## Task directions
Scan the records that follow, and whenever a line has the word "would", copy it.

____

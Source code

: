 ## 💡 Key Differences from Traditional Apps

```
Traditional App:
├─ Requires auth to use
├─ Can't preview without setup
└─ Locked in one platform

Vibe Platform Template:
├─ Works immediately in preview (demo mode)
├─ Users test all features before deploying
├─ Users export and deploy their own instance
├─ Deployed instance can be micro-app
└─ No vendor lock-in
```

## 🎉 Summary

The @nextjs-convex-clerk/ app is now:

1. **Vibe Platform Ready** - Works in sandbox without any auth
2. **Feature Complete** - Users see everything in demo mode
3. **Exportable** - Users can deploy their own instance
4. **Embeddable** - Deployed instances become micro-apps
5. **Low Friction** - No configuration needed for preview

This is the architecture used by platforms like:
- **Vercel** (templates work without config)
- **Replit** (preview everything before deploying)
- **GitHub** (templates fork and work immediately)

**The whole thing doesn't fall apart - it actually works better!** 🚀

____

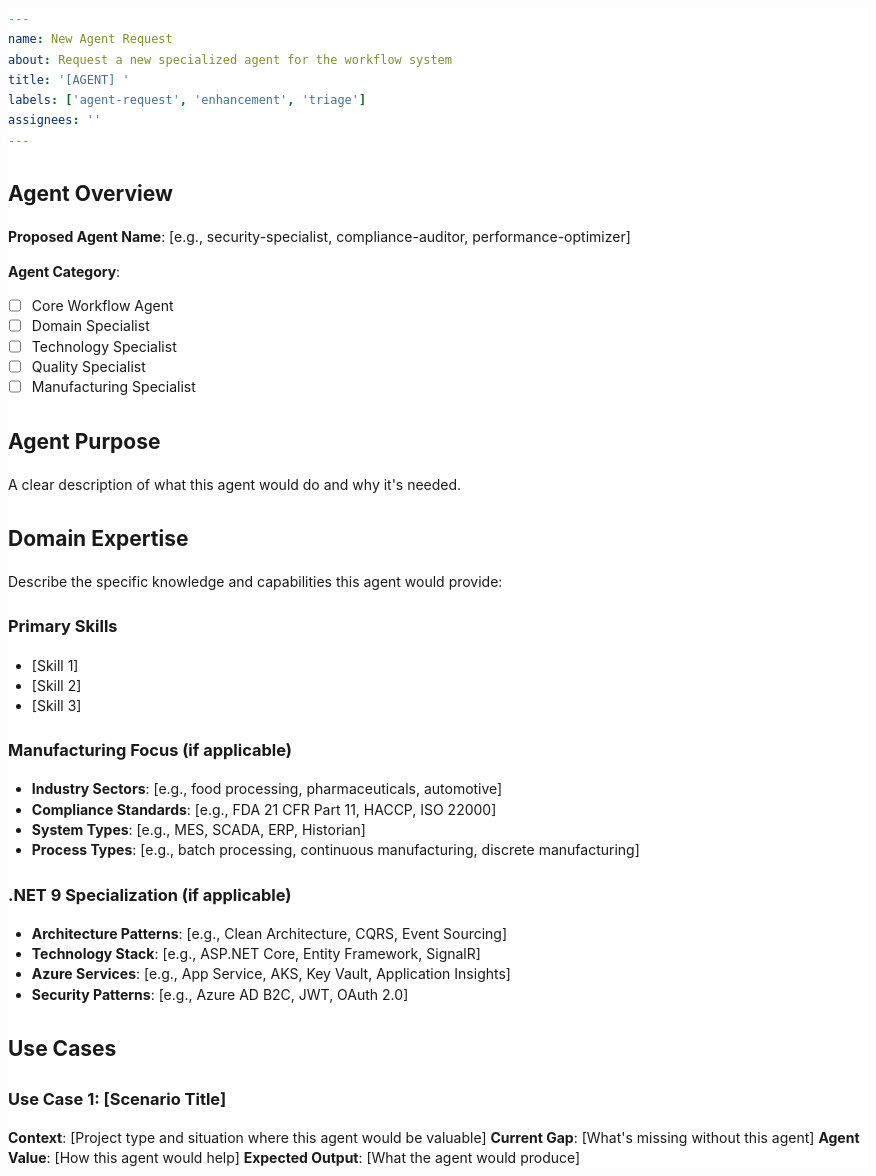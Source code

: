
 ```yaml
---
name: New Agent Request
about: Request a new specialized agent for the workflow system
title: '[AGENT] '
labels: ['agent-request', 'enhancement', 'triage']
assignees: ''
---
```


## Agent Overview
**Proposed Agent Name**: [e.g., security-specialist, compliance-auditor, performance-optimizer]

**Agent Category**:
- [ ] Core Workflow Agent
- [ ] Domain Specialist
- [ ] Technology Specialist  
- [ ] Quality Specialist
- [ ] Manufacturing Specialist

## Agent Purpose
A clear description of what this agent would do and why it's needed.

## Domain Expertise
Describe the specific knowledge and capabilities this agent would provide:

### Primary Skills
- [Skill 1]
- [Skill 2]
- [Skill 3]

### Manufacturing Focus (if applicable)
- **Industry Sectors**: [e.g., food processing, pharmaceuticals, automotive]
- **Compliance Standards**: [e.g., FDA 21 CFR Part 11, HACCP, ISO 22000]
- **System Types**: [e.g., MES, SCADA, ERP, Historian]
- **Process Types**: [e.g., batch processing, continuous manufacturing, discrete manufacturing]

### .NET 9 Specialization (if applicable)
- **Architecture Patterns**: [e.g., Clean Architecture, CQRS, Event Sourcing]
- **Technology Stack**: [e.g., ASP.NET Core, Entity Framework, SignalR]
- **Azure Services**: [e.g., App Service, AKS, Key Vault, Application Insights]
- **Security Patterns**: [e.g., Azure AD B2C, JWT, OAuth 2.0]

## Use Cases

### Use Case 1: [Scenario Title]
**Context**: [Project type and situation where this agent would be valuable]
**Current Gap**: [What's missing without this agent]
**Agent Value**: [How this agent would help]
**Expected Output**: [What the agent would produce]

____

## Reply to the exercise
A clear description of what this agent would do and why it's needed.
Describe the specific knowledge and capabilities this agent would provide:
**Context**: [Project type and situation where this agent would be valuable]
**Agent Value**: [How this agent would help]
**Expected Output**: [What the agent would produce]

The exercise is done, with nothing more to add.